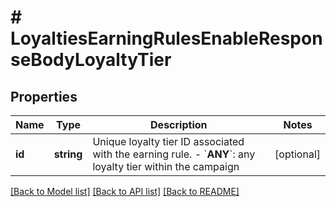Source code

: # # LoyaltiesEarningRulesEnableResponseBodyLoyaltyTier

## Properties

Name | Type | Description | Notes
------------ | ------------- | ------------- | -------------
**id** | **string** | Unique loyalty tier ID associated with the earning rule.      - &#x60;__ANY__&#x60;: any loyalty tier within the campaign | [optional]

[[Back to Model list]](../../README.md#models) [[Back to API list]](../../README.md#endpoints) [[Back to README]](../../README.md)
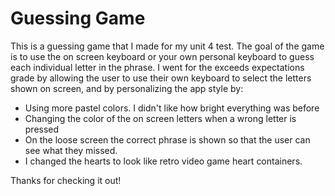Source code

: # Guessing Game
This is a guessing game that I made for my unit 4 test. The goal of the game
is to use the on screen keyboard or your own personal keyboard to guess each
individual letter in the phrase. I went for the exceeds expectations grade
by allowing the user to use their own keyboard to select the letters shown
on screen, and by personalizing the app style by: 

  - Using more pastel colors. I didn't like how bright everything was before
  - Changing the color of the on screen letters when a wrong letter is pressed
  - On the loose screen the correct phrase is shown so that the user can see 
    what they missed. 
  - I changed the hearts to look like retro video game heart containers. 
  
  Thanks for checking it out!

__________________________________________________

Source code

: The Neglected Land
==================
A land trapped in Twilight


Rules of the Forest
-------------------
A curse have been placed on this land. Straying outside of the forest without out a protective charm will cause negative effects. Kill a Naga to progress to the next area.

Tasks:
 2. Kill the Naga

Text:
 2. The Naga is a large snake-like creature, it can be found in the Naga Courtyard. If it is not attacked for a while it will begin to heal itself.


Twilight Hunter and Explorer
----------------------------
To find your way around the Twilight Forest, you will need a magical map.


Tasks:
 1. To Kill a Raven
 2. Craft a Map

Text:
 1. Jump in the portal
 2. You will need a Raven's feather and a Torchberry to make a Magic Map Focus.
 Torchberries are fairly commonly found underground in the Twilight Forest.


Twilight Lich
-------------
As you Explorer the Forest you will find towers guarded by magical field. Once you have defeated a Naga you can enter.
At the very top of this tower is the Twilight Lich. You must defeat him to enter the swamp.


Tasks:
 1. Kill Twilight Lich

__________________________________________________

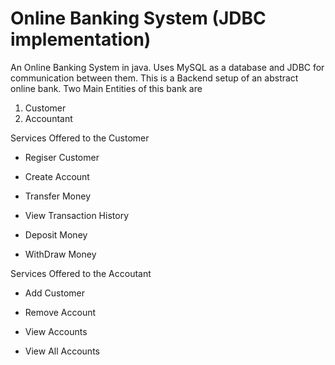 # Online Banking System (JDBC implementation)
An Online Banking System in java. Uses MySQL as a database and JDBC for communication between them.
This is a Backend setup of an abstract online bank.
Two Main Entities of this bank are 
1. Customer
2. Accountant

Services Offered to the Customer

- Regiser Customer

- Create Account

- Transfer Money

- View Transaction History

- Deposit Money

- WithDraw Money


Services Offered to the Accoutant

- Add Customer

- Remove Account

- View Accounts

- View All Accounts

__________________________________________________

WHAT IS REQUIRED: Line count for the word "letters": give the number of lines in the entries above that contain it, and nothing more.

RESULT FOR THIS EXERCISE: 2